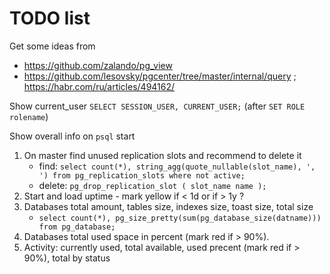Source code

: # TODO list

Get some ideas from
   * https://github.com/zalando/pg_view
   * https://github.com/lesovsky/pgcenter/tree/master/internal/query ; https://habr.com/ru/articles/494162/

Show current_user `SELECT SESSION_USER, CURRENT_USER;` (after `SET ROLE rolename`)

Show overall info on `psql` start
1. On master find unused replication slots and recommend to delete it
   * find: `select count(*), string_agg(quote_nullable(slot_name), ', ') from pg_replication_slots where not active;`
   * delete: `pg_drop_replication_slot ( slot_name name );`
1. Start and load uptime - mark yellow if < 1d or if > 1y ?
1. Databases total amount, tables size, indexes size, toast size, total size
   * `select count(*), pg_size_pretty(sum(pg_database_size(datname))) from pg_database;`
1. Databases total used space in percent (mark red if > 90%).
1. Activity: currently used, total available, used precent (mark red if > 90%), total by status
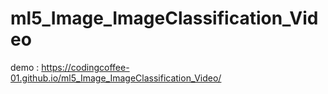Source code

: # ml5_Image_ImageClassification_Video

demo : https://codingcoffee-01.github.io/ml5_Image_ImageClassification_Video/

────────

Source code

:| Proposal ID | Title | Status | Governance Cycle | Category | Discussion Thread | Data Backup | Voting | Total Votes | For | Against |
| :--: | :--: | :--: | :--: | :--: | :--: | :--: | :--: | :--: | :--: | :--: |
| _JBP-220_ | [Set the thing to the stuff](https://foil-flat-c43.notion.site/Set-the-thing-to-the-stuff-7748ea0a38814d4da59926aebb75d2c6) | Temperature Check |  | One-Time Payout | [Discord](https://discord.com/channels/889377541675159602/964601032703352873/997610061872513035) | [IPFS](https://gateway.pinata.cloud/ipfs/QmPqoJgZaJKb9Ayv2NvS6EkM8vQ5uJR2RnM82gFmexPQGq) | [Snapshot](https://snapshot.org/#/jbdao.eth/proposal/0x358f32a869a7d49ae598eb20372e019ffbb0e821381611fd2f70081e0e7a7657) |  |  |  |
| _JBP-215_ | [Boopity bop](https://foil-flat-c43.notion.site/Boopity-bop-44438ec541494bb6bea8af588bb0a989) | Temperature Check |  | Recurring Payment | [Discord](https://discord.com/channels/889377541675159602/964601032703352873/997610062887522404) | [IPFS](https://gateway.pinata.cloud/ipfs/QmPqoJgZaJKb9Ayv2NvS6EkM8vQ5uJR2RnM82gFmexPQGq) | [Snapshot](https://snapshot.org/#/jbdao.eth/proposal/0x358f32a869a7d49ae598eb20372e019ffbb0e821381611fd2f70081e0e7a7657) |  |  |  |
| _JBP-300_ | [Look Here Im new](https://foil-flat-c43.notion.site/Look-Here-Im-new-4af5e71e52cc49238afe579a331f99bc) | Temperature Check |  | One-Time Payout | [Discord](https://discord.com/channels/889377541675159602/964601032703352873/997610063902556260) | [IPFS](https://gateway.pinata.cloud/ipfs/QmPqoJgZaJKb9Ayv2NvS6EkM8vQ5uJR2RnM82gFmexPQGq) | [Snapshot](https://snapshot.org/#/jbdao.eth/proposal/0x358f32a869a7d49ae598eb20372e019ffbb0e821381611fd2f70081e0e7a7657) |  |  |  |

────────

• [Instructions to follow] Please work out how many lines of the records contain "github" and give only that number.

• [Answer for this exercise] 3